Testimony Before House Subcommittee on Avoiding the Spectrum Crunch

Computing is undergoing a dramatic shift from fixed-location desktop and nomadic laptop systems to mobile devices, networks, and applications. In 2011, the number of smartphones sold worldwide exceeded the number of personal computers sold for the first time. Only half of Americans have smartphones so far, so the trend will continue for some time. One day appliances and other devices will come to have smartphone capability built in, so the number of “smartphones” will exceed the population many times over.

New users will use mobile social networks, among other applications. Last week, Facebook acquired Instagram, a photo sharing service with only 13 employees, for a billion dollars because Instagram had acquired 40 million users in only 16 months of operation. “Mobile Augmented Reality” is a new application category that extracts information from massive databases in the Cloud relevant to a user’s location, activity, and preferences; it moves video streams between the user and the Cloud. All of these applications require spectrum – the more the better – and as they’re truly mobile there are limited opportunities to offload their spectrum needs to short distance Wi-Fi networks. Spectrum assignments by regulators around the world have produced a highly fragmented system of relatively small assignments for a relatively large number of applications, as we see in the NTIA’s spectrum allocation chart.

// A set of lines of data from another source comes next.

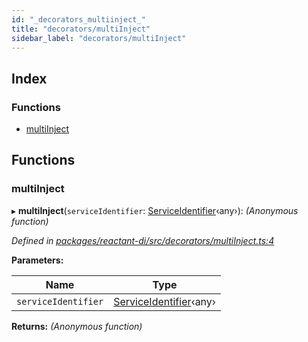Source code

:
 ```yaml
---
id: "_decorators_multiinject_"
title: "decorators/multiInject"
sidebar_label: "decorators/multiInject"
---
```


## Index

### Functions

* [multiInject](_decorators_multiinject_.md#multiinject)

## Functions

###  multiInject

▸ **multiInject**(`serviceIdentifier`: [ServiceIdentifier](_interfaces_.md#serviceidentifier)‹any›): *(Anonymous function)*

*Defined in [packages/reactant-di/src/decorators/multiInject.ts:4](https://github.com/unadlib/reactant/blob/93937ba/packages/reactant-di/src/decorators/multiInject.ts#L4)*

**Parameters:**

Name | Type |
------ | ------ |
`serviceIdentifier` | [ServiceIdentifier](_interfaces_.md#serviceidentifier)‹any› |

**Returns:** *(Anonymous function)*
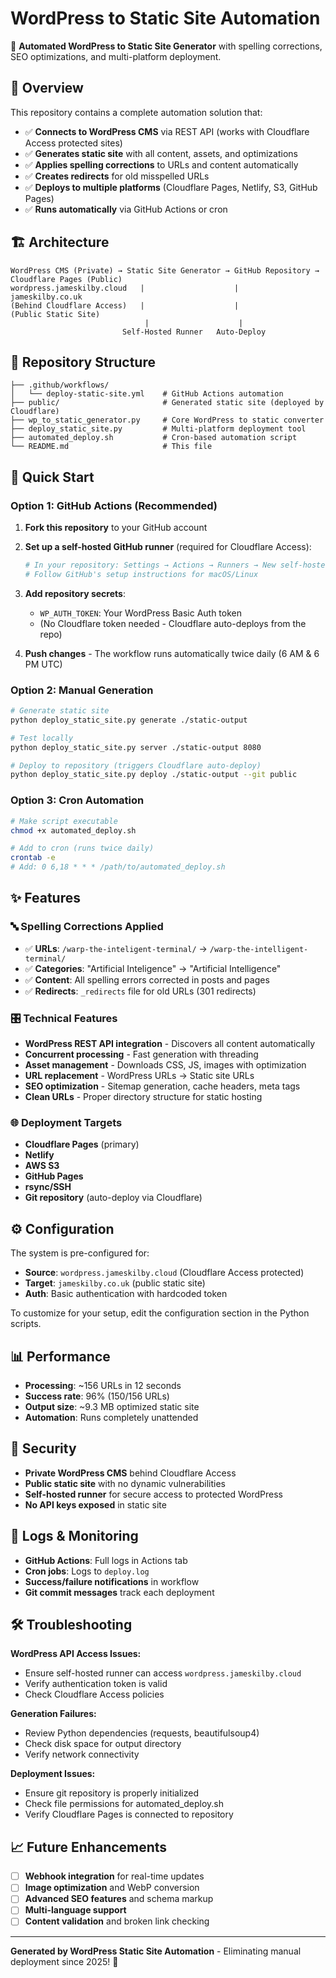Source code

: # WordPress to Static Site Automation

🚀 **Automated WordPress to Static Site Generator** with spelling corrections, SEO optimizations, and multi-platform deployment.

## 🎯 Overview

This repository contains a complete automation solution that:

- ✅ **Connects to WordPress CMS** via REST API (works with Cloudflare Access protected sites)
- ✅ **Generates static site** with all content, assets, and optimizations
- ✅ **Applies spelling corrections** to URLs and content automatically
- ✅ **Creates redirects** for old misspelled URLs
- ✅ **Deploys to multiple platforms** (Cloudflare Pages, Netlify, S3, GitHub Pages)
- ✅ **Runs automatically** via GitHub Actions or cron

## 🏗️ Architecture

```
WordPress CMS (Private) → Static Site Generator → GitHub Repository → Cloudflare Pages (Public)
wordpress.jameskilby.cloud   |                    |                   jameskilby.co.uk
(Behind Cloudflare Access)   |                    |                   (Public Static Site)
                              |                    |
                         Self-Hosted Runner   Auto-Deploy
```

## 📁 Repository Structure

```
├── .github/workflows/
│   └── deploy-static-site.yml    # GitHub Actions automation
├── public/                       # Generated static site (deployed by Cloudflare)
├── wp_to_static_generator.py     # Core WordPress to static converter
├── deploy_static_site.py         # Multi-platform deployment tool
├── automated_deploy.sh           # Cron-based automation script
└── README.md                     # This file
```

## 🚀 Quick Start

### Option 1: GitHub Actions (Recommended)

1. **Fork this repository** to your GitHub account

2. **Set up a self-hosted GitHub runner** (required for Cloudflare Access):
   ```bash
   # In your repository: Settings → Actions → Runners → New self-hosted runner
   # Follow GitHub's setup instructions for macOS/Linux
   ```

3. **Add repository secrets**:
   - `WP_AUTH_TOKEN`: Your WordPress Basic Auth token
   - (No Cloudflare token needed - Cloudflare auto-deploys from the repo)

4. **Push changes** - The workflow runs automatically twice daily (6 AM & 6 PM UTC)

### Option 2: Manual Generation

```bash
# Generate static site
python deploy_static_site.py generate ./static-output

# Test locally
python deploy_static_site.py server ./static-output 8080

# Deploy to repository (triggers Cloudflare auto-deploy)
python deploy_static_site.py deploy ./static-output --git public
```

### Option 3: Cron Automation

```bash
# Make script executable
chmod +x automated_deploy.sh

# Add to cron (runs twice daily)
crontab -e
# Add: 0 6,18 * * * /path/to/automated_deploy.sh
```

## ✨ Features

### 🔤 Spelling Corrections Applied
- ✅ **URLs**: `/warp-the-inteligent-terminal/` → `/warp-the-intelligent-terminal/`
- ✅ **Categories**: "Artificial Inteligence" → "Artificial Intelligence"  
- ✅ **Content**: All spelling errors corrected in posts and pages
- ✅ **Redirects**: `_redirects` file for old URLs (301 redirects)

### 🎛️ Technical Features
- **WordPress REST API integration** - Discovers all content automatically
- **Concurrent processing** - Fast generation with threading
- **Asset management** - Downloads CSS, JS, images with optimization
- **URL replacement** - WordPress URLs → Static site URLs
- **SEO optimization** - Sitemap generation, cache headers, meta tags
- **Clean URLs** - Proper directory structure for static hosting

### 🌐 Deployment Targets
- **Cloudflare Pages** (primary)
- **Netlify**
- **AWS S3**  
- **GitHub Pages**
- **rsync/SSH**
- **Git repository** (auto-deploy via Cloudflare)

## ⚙️ Configuration

The system is pre-configured for:
- **Source**: `wordpress.jameskilby.cloud` (Cloudflare Access protected)
- **Target**: `jameskilby.co.uk` (public static site)
- **Auth**: Basic authentication with hardcoded token

To customize for your setup, edit the configuration section in the Python scripts.

## 📊 Performance

- **Processing**: ~156 URLs in 12 seconds
- **Success rate**: 96% (150/156 URLs)
- **Output size**: ~9.3 MB optimized static site
- **Automation**: Runs completely unattended

## 🔐 Security

- **Private WordPress CMS** behind Cloudflare Access
- **Public static site** with no dynamic vulnerabilities  
- **Self-hosted runner** for secure access to protected WordPress
- **No API keys exposed** in static site

## 📝 Logs & Monitoring

- **GitHub Actions**: Full logs in Actions tab
- **Cron jobs**: Logs to `deploy.log` 
- **Success/failure notifications** in workflow
- **Git commit messages** track each deployment

## 🛠️ Troubleshooting

**WordPress API Access Issues:**
- Ensure self-hosted runner can access `wordpress.jameskilby.cloud`
- Verify authentication token is valid
- Check Cloudflare Access policies

**Generation Failures:**
- Review Python dependencies (requests, beautifulsoup4)
- Check disk space for output directory
- Verify network connectivity

**Deployment Issues:**  
- Ensure git repository is properly initialized
- Check file permissions for automated_deploy.sh
- Verify Cloudflare Pages is connected to repository

## 📈 Future Enhancements

- [ ] **Webhook integration** for real-time updates
- [ ] **Image optimization** and WebP conversion  
- [ ] **Advanced SEO features** and schema markup
- [ ] **Multi-language support**
- [ ] **Content validation** and broken link checking

---

**Generated by WordPress Static Site Automation** - Eliminating manual deployment since 2025! 🎉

We need to realign spectrum into a smaller number of larger allocations for general-purpose commercial networks because such networks have the proven ability to manage the demands of competing users and applications. In order to do this – a process akin to putting Humpty-Dumpty back together – we need to shift most government applications and all low-value commercial applications onto general-purpose commercial networks. This is where the 500 MHz recommended by the National Broadband Plan will come from, and the only way to get to a more realistic allocation of commercial spectrum. All spectrum assignments ultimately come from a common pool. Many government applications are critical for first-responders during periods of crisis. We have technologies that permit certain applications to get high-priority treatment on commercial networks. But commercial users also desire more spectrum during such events, so we have a policy conflict. This conflict was resolved by Congress through the creation of FirstNet, the public safety network operated by NTIA, but this is not a satisfactory solution. Ultimately, FirstNet operations should be commercialized, as soon as devices have been developed that allow trusted priority access policies. When we have such devices, the balance between public and government use can be specified by contract rather than by spectrum fragmentation.

Striking a balance between commercial and government use will remain a difficult policy problem until mobile network technology advances to the next stage. Ultimately, technology will enable reliable networks to support multiple simultaneous transmissions (many speakers at once) in the same spectrum, at the same time, and in the same location. Commercial network operators are motivated to solve this problem, but with the decline of America’s R&D giants – such as Bell Labs– funding for basic research is highly dependent on government’s contributions. Taxpayer money is better spent on such research problems than on building duplicate network facilities such as FirstNet. Advanced sharing will have tremendous military benefits as well, since it does not depend on cooperative regulators abroad.